Since Steve had the same issue, maybe it was an up2date package. I checked my /var/log/up2date.1 and didn't see anything being updated.. Could be different for you since it depends on what packages are installed..

Re: RedHat freeze

What is curious is that hpasm is running and, from one second to the other the Insight Console change the state of the server from "OK" to "not accessible".
Is it possible that the Hyper-Threading could have some problem with linux ?
I will take a look at bugzilla too.
Don_89
Trusted Contributor

Re: RedHat freeze

I've had nothing but problems with version 7.0 of the HPASM drivers including automatic system reboots (ASR's). We went back to 6.40 and never had a problem since on 20+ servers.

Re: RedHat freeze

As I see you are using hpasm I will ask one just last question about ASR: Do you let it enabled on your servers ??
I disable it because some of my servers are sunnning Oracle and they can't be rebooted when they want.

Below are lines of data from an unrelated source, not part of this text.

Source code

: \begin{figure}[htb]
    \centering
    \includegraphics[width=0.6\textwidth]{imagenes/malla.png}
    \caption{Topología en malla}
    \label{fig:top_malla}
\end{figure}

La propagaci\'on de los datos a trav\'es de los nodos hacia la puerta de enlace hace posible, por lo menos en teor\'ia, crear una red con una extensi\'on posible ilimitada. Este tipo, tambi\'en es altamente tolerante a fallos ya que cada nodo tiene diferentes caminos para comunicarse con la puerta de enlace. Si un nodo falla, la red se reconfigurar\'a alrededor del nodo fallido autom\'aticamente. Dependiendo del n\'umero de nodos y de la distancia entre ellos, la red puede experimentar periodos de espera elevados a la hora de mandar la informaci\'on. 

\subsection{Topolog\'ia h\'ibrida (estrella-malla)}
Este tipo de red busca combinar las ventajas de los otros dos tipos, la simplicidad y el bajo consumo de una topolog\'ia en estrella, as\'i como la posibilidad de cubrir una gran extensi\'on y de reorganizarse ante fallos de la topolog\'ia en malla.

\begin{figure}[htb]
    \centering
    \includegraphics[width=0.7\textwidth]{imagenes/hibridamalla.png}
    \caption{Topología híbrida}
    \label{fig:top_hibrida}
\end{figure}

Thanks for all information.
Jan Sladky
Trusted Contributor

Re: RedHat freeze

hi Jean,
in this situation I would consider allowing to log all messages by syslog:
/etc/syslog.conf

*.* -/var/log/allmessages

maybe you will find there the cause for next freezing (I hope it will not come again, but for certainty)

br Jan

GSM, Intelligent Networks, UNIX

Re: RedHat freeze

Thanks,

I will try that too.
Darrin St. Amant
Frequent Advisor

Re: RedHat freeze

RH does not suggest because of performance using Hyper-Threding turned on for RH2.1

could be the culprit.

cheers!
Vitaly Karasik_1
Honored Contributor

Re: RedHat freeze

Darrin, can you please point me to this RH recommendation?

10x, Vitaly

Re: RedHat freeze


I am interrested in too.

Re: RedHat freeze


One of the best ways to troubleshoot complete system freezes is to use the "NMI watchdog" feature. Your machine needs to either be SMP or have an enabled APIC (if uniprocessor). If you're running the SMP kernel with a single Xeon, that works, too.

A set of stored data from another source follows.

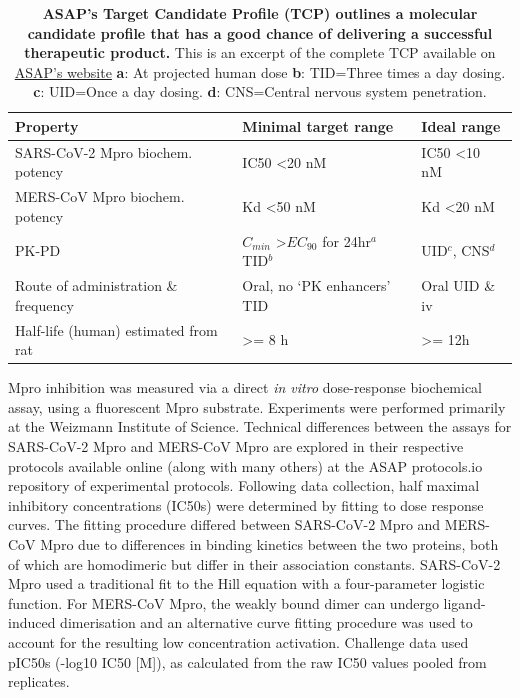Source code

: \documentclass[journal=jcim,manuscript=article]{achemso}
\begin{document}
\begin{table}[]
\begin{tabular}{lll}
Property & Minimal target range & Ideal range \\ \hline
SARS-CoV-2 Mpro biochem. potency & IC50 \textless 20 nM & IC50 \textless 10 nM \\
MERS-CoV Mpro biochem. potency & Kd \textless 50 nM & Kd \textless 20 nM \\
PK-PD & $C_{min}$ \textgreater $EC_{90}$ for 24hr$^{a}$ TID$^{b}$ & UID$^{c}$, CNS$^{d}$ \\
Route of administration \& frequency & Oral, no ‘PK enhancers’ TID & Oral UID \& iv \\
Half-life (human) estimated from rat & \textgreater{}= 8 h & \textgreater{}= 12h
\end{tabular}
\caption{\textbf{ASAP's Target Candidate Profile (TCP) outlines a molecular candidate profile that has a good chance of delivering a successful therapeutic product.} This is an excerpt of the complete TCP available on \hyperlink{https://docs.google.com/presentation/d/1uZht18ZJnHuwMtwxY4prDBSl4SFMK-ics4ERhDgiJ2s/edit?slide=id.g285bac68500_0_227#slide=id.g285bac68500_0_227}{ASAP's website} \textbf{a}: At projected human dose\cite{page_2015} \textbf{b}: TID=Three times a day dosing. \textbf{c}: UID=Once a day dosing. \textbf{d}: CNS=Central nervous system penetration. }
\label{table_tcp}
\end{table}
Mpro inhibition was measured via a direct \textit{in vitro} dose-response biochemical assay, using a fluorescent Mpro substrate. Experiments were performed primarily at the Weizmann Institute of Science. Technical differences between the assays for SARS-CoV-2 Mpro\cite{sars_mpro_dose_response_protocol} and MERS-CoV Mpro\cite{mers_mpro_dose_response_protocol} are explored in their respective protocols available online (along with many others) at the ASAP protocols.io repository of experimental protocols\cite{asap_protocols_io}. Following data collection, half maximal inhibitory concentrations (IC50s) were determined by fitting to dose response curves. The fitting procedure differed between SARS-CoV-2 Mpro and MERS-CoV Mpro due to differences in binding kinetics between the two proteins, both of which are homodimeric but differ in their association constants. SARS-CoV-2 Mpro used a traditional fit to the Hill equation\cite{Hill_eq_1910} with a four-parameter logistic function. For MERS-CoV Mpro, the weakly bound dimer can undergo ligand-induced dimerisation and an alternative curve fitting procedure was used to account for the resulting low concentration activation.\cite{la_kang_minh_2025} Challenge data used pIC50s (-log10 IC50 [M]), as calculated from the raw IC50 values pooled from replicates. 
\end{document}
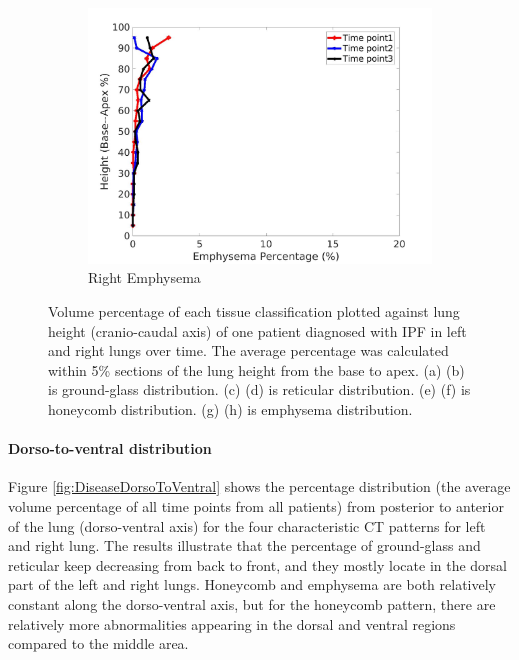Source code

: \begin{figure}[H]
\begin{subfigure}{.42\linewidth}
  \includegraphics[width=\linewidth,trim={{.0\wd0} {.0\wd0} {.0\wd0} {.0\wd0}},clip]{QuantitativeAnalysis/Image/IPF21RightLungEmphysemaDiseaseAgainstHeight.jpg}
  \caption{Right Emphysema}
  \label{fig:IPF21DiseaseAgainstHeightMain-h}
\end{subfigure}
\caption{Volume percentage of each tissue classification plotted against lung height (cranio-caudal axis) of one patient diagnosed with IPF in left and right lungs over time. The average percentage was calculated within 5\% sections of the lung height from the base to apex. (a) (b) is ground-glass distribution. (c) (d) is reticular distribution. (e) (f) is honeycomb distribution. (g) (h) is emphysema distribution.}
\label{fig:IPF21DiseaseAgainstHeightMain}
\end{figure}

\paragraph{Dorso-to-ventral distribution}
Figure \ref{fig:DiseaseDorsoToVentral} shows the percentage distribution (the average volume percentage of all time points from all patients) from posterior to anterior of the lung (dorso-ventral axis) for the four characteristic CT patterns for left and right lung. The results illustrate that the percentage of ground-glass and reticular keep decreasing from back to front, and they mostly locate in the dorsal part of the left and right lungs. Honeycomb and emphysema are both relatively constant along the dorso-ventral axis, but for the honeycomb pattern, there are relatively more abnormalities appearing in the dorsal and ventral regions compared to the middle area.

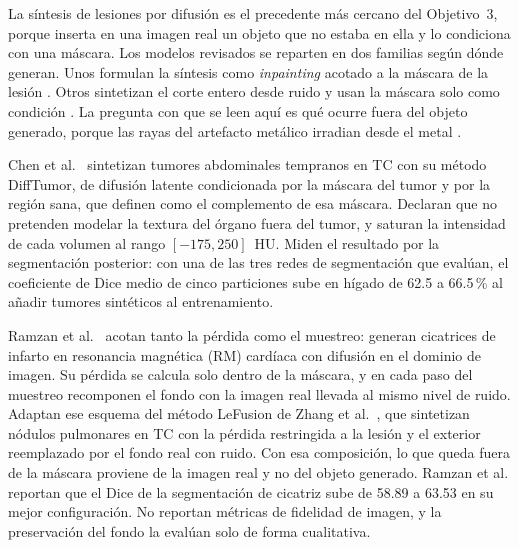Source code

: La síntesis de lesiones por difusión es el precedente más cercano del Objetivo~3, porque inserta en una imagen real un objeto que no estaba en ella y lo condiciona con una máscara. Los modelos revisados se reparten en dos familias según dónde generan. Unos formulan la síntesis como \emph{inpainting} acotado a la máscara de la lesión \cite{chen2024tumorsynthesis,ramzan2026claim,jacob2026lgesynthnet,zhang2025lefusion}. Otros sintetizan el corte entero desde ruido y usan la máscara solo como condición \cite{zhang2025diffboost,konz2024anatomicallycontrollable}. La pregunta con que se leen aquí es qué ocurre fuera del objeto generado, porque las rayas del artefacto metálico irradian desde el metal \cite{deman1999}.

Chen et al.~\cite{chen2024tumorsynthesis} sintetizan tumores abdominales tempranos en TC con su método DiffTumor, de difusión latente condicionada por la máscara del tumor y por la región sana, que definen como el complemento de esa máscara. Declaran que no pretenden modelar la textura del órgano fuera del tumor, y saturan la intensidad de cada volumen al rango $[-175, 250]$~HU. Miden el resultado por la segmentación posterior: con una de las tres redes de segmentación que evalúan, el coeficiente de Dice medio de cinco particiones sube en hígado de 62.5 a 66.5\,\% al añadir tumores sintéticos al entrenamiento.

Ramzan et al.~\cite{ramzan2026claim} acotan tanto la pérdida como el muestreo: generan cicatrices de infarto en resonancia magnética (RM) cardíaca con difusión en el dominio de imagen. Su pérdida se calcula solo dentro de la máscara, y en cada paso del muestreo recomponen el fondo con la imagen real llevada al mismo nivel de ruido. Adaptan ese esquema del método LeFusion de Zhang et al.~\cite{zhang2025lefusion}, que sintetizan nódulos pulmonares en TC con la pérdida restringida a la lesión y el exterior reemplazado por el fondo real con ruido. Con esa composición, lo que queda fuera de la máscara proviene de la imagen real y no del objeto generado. Ramzan et al. reportan que el Dice de la segmentación de cicatriz sube de 58.89 a 63.53 en su mejor configuración. No reportan métricas de fidelidad de imagen, y la preservación del fondo la evalúan solo de forma cualitativa.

To enable it, append "nmi_watchdog=1" to the boot line in GRUB, or add an 'append="nmi_watchdog=1' if you're using LILO. Once this is done, reboot and you're all set.

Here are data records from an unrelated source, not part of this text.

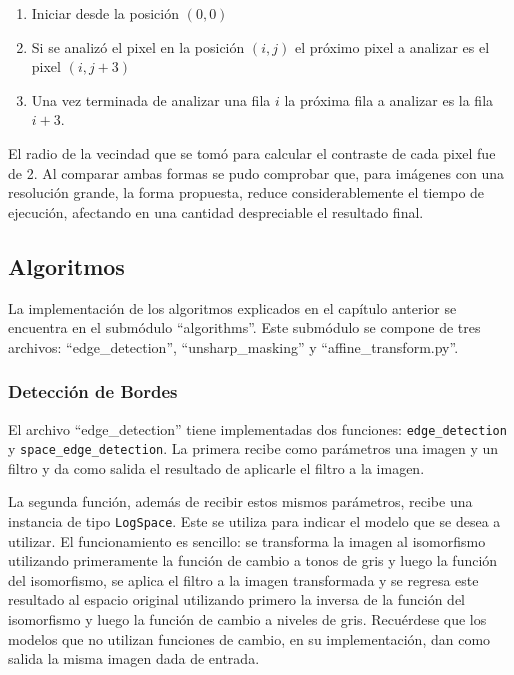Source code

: \begin{enumerate}
	\item Iniciar desde la posici\'on $(0,0)$
	\item Si se analiz\'o el pixel en la posici\'on $(i,j)$ el pr\'oximo pixel a analizar es el pixel $(i,j+3)$
	\item Una vez terminada de analizar una fila $i$ la pr\'oxima fila a analizar es la fila $i+3$.
\end{enumerate}

El radio de la vecindad que se tom\'o para calcular el contraste de cada pixel fue de 2. Al comparar ambas formas se pudo comprobar que, para im\'agenes con una resoluci\'on grande, la forma propuesta, reduce considerablemente el tiempo de ejecuci\'on, afectando en una cantidad despreciable el resultado final.

\subsection{Algoritmos}

La implementaci\'on de los algoritmos explicados en el cap\'itulo anterior se encuentra en el subm\'odulo ``algorithms''. Este subm\'odulo se compone de tres archivos: ``edge\_detection'', ``unsharp\_masking'' y ``affine\_transform.py''.

\subsubsection{Detecci\'on de Bordes}

El archivo ``edge\_detection'' tiene implementadas dos funciones: \verb|edge_detection| y \verb|space_edge_detection|. La primera recibe como par\'ametros una imagen y un filtro y da como salida el resultado de aplicarle el filtro a la imagen. 

La segunda funci\'on, adem\'as de recibir estos mismos par\'ametros, recibe una instancia de tipo \verb|LogSpace|. Este se utiliza para indicar el modelo que se desea a utilizar. El funcionamiento es sencillo: se transforma la imagen al isomorfismo utilizando primeramente la funci\'on de cambio a tonos de gris y luego la funci\'on del isomorfismo, se aplica el filtro a la imagen transformada y se regresa este resultado al espacio original utilizando primero la inversa de la funci\'on del isomorfismo y luego la funci\'on de cambio a niveles de gris. Recu\'erdese que los modelos que no utilizan funciones de cambio, en su implementaci\'on, dan como salida la misma imagen dada de entrada.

The NMI watchdog generates interrupts periodically that will cause the kernel to panic if the processor freezes. You can then use the aforementioned debugging tools to find out what is going on. I used this recently to detect system freezes caused by an errant driver.

Hope this helps!

Re: RedHat freeze

Many Thanks,

While talking about that, I wanted to stop hpasm on a server (running about still 70 days), and the /etc/init.d/hpasm stop failed for the 2 following processus: cevtd and casmd. They are now totally lost in the space and take each 100% of a CPU. As I have 4 the server is still up but really unhappy to work so much for nothing ;).
BTW I think Ingight Manager 7 got very big trouble... Where should I make some feedback to HP ??